Large vision-language models (LVLMs) exhibit substantial weaknesses in fundamental visual reasoning tasks—including symmetry detection, geometric transformations, and spatial reasoning—achieving only 51.1% average accuracy across 25 categories, significantly below human performance. Method: We introduce a programmatically generated synthetic visual reasoning environment, supporting verifiable ground-truth annotations and covering diagrams, geometric puzzles, and graphical reasoning tasks. Within this environment, we propose Reinforcement Learning with Verifiable Rewards (RLVR), a novel fine-tuning paradigm that leverages task-specific, programmatically certifiable rewards to optimize LVLM behavior. Contribution/Results: RLVR substantially improves in-domain performance and—critically—demonstrates strong zero-shot generalization to out-of-distribution benchmarks. This work provides the first systematic diagnosis of structural deficits in LVLMs’ core visual reasoning capabilities and establishes a new methodology for verifiable, generalizable visual reasoning modeling, accompanied by open-source infrastructure and high-quality synthetic data.
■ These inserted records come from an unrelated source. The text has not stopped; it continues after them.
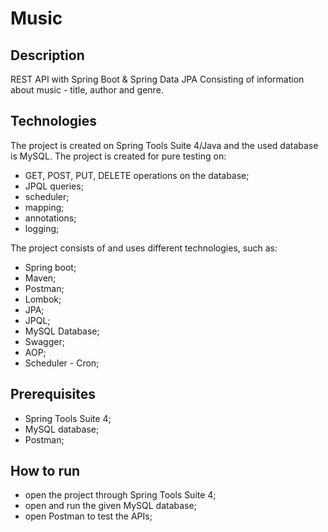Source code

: # Music
## Description
REST API with Spring Boot & Spring Data JPA
Consisting of information about music - title, author and genre.
## Technologies
The project is created on Spring Tools Suite 4/Java and the used database is MySQL. 
The project is created for pure testing on:
- GET, POST, PUT, DELETE operations on the database;
- JPQL queries;
- scheduler;
- mapping;
- annotations;
- logging;

The project consists of and uses different technologies, such as:
- Spring boot;
- Maven;
- Postman;
- Lombok;
- JPA;
- JPQL;
- MySQL Database;
- Swagger;
- AOP;
- Scheduler - Cron;
## Prerequisites
- Spring Tools Suite 4;
- MySQL database;
- Postman;
## How to run
- open the project through Spring Tools Suite 4; 
- open and run the given MySQL database;
- open Postman to test the APIs;
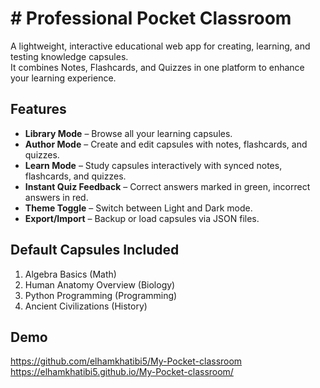 # # Professional Pocket Classroom

A lightweight, interactive educational web app for creating, learning, and testing knowledge capsules.  
It combines Notes, Flashcards, and Quizzes in one platform to enhance your learning experience.

## Features

- **Library Mode** – Browse all your learning capsules.  
- **Author Mode** – Create and edit capsules with notes, flashcards, and quizzes.  
- **Learn Mode** – Study capsules interactively with synced notes, flashcards, and quizzes.  
- **Instant Quiz Feedback** – Correct answers marked in green, incorrect answers in red.  
- **Theme Toggle** – Switch between Light and Dark mode.  
- **Export/Import** – Backup or load capsules via JSON files.  

## Default Capsules Included

1. Algebra Basics (Math)  
2. Human Anatomy Overview (Biology)  
3. Python Programming (Programming)  
4. Ancient Civilizations (History)

## Demo
https://github.com/elhamkhatibi5/My-Pocket-classroom
https://elhamkhatibi5.github.io/My-Pocket-classroom/



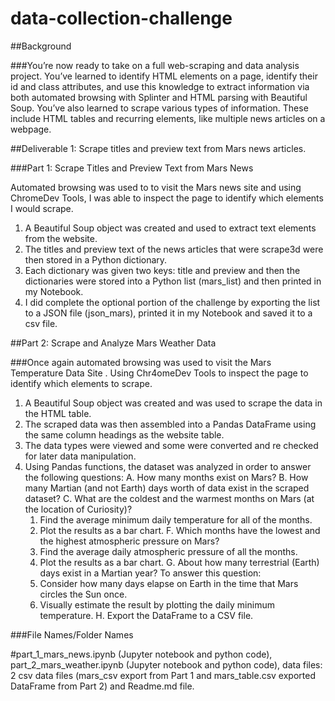 # data-collection-challenge
##Background

###You’re now ready to take on a full web-scraping and data analysis project. You’ve learned to identify HTML elements on a page, identify their id and class attributes, and use this knowledge to extract information via both automated browsing with Splinter and HTML parsing with Beautiful Soup. You’ve also learned to scrape various types of information. These include HTML tables and recurring elements, like multiple news articles on a webpage.

##Deliverable 1: Scrape titles and preview text from Mars news articles.

###Part 1: Scrape Titles and Preview Text from Mars News

Automated browsing was used to to visit the Mars news site and using ChromeDev Tools, I was able to inspect the page to identify which elements I would scrape.

1. A Beautiful Soup object was created and used to extract text elements from the website.  
2. The titles and preview text of the news articles that were scrape3d were then stored in a Python dictionary.  
3. Each dictionary was given two keys: title and preview and then the dictionaries were stored into a Python list (mars_list) and then printed in my Notebook.  
4. I did complete the optional portion of the challenge by exporting the list to a JSON file (json_mars), printed it in my Notebook and saved it to a csv file.


##Part 2: Scrape and Analyze Mars Weather Data

###Once again automated browsing was used to visit the Mars Temperature Data Site . Using Chr4omeDev Tools to inspect the page to identify which elements to scrape. 

1. A Beautiful Soup object was created and was used to scrape the data in the HTML table.  
2. The scraped data was then assembled into a Pandas DataFrame using the same column headings as the website table.  
3. The data types were viewed and some were converted and re checked for later data manipulation.
4. Using Pandas functions, the dataset was analyzed in order to answer the following questions:
  A. How many months exist on Mars?
  B. How many Martian (and not Earth) days worth of data exist in the scraped dataset?
  C. What are the coldest and the warmest months on Mars (at the location of Curiosity)? 
    1. Find the average minimum daily temperature for all of the months.
    2. Plot the results as a bar chart.
  F. Which months have the lowest and the highest atmospheric pressure on Mars?
    1. Find the average daily atmospheric pressure of all the months.
    2. Plot the results as a bar chart.
  G. About how many terrestrial (Earth) days exist in a Martian year? To answer this question:
    1. Consider how many days elapse on Earth in the time that Mars circles the Sun once.
    2. Visually estimate the result by plotting the daily minimum temperature.
  H. Export the DataFrame to a CSV file.
  
###File Names/Folder Names

#part_1_mars_news.ipynb (Jupyter notebook and python code), part_2_mars_weather.ipynb (Jupyter notebook and python code), data files: 2 csv data files (mars_csv export from Part 1 and mars_table.csv exported DataFrame from Part 2) and Readme.md file.
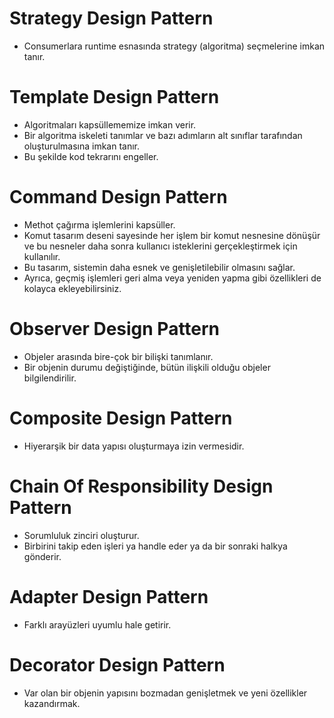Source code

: # Strategy Design Pattern
- Consumerlara runtime esnasında strategy (algoritma) seçmelerine imkan tanır.
# Template Design Pattern
- Algoritmaları kapsüllememize imkan verir.
- Bir algoritma iskeleti tanımlar ve bazı adımların alt sınıflar tarafından oluşturulmasına imkan tanır.
- Bu şekilde kod tekrarını engeller.
# Command Design Pattern
- Methot çağırma işlemlerini kapsüller.
- Komut tasarım deseni sayesinde her işlem bir komut nesnesine dönüşür ve bu nesneler daha sonra kullanıcı isteklerini gerçekleştirmek için kullanılır.
- Bu tasarım, sistemin daha esnek ve genişletilebilir olmasını sağlar.
- Ayrıca, geçmiş işlemleri geri alma veya yeniden yapma gibi özellikleri de kolayca ekleyebilirsiniz.

# Observer Design Pattern
- Objeler arasında bire-çok bir bilişki tanımlanır.
- Bir objenin durumu değiştiğinde, bütün ilişkili olduğu objeler bilgilendirilir.
# Composite Design Pattern
- Hiyerarşik bir data yapısı oluşturmaya izin vermesidir.
# Chain Of Responsibility Design Pattern
- Sorumluluk zinciri oluşturur.
- Birbirini takip eden işleri ya handle eder ya da bir sonraki halkya gönderir.
# Adapter Design Pattern
- Farklı arayüzleri uyumlu hale getirir.
# Decorator Design Pattern
- Var olan bir objenin yapısını bozmadan genişletmek ve yeni özellikler kazandırmak.
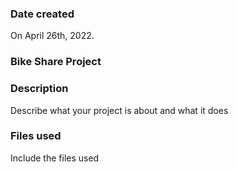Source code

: ### Date created
On April 26th, 2022.

### Bike Share Project

### Description
Describe what your project is about and what it does

### Files used
Include the files used
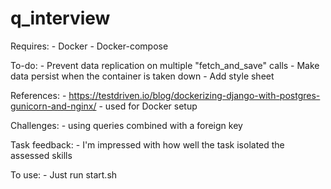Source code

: # q_interview

Requires:
    - Docker
    - Docker-compose

To-do:
    - Prevent data replication on multiple "fetch_and_save" calls
    - Make data persist when the container is taken down
    - Add style sheet

References:
    - https://testdriven.io/blog/dockerizing-django-with-postgres-gunicorn-and-nginx/ 
        - used for Docker setup

Challenges:
    - using queries combined with a foreign key

Task feedback:
    - I'm impressed with how well the task isolated the assessed skills

To use:
    - Just run start.sh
We present Sphinx, a synthetic environment for visual perception and reasoning that targets core cognitive primitives. Sphinx procedurally generates puzzles using motifs, tiles, charts, icons, and geometric primitives, each paired with verifiable ground-truth solutions, enabling both precise evaluation and large-scale dataset construction. The benchmark covers 25 task types spanning symmetry detection, geometric transformations, spatial reasoning, chart interpretation, and sequence prediction. Evaluating recent large vision-language models (LVLMs) shows that even state-of-the-art GPT-5 attains only 51.1% accuracy, well below human performance. Finally, we demonstrate that reinforcement learning with verifiable rewards (RLVR) substantially improves model accuracy on these tasks and yields gains on external visual reasoning benchmarks, highlighting its promise for advancing multimodal reasoning.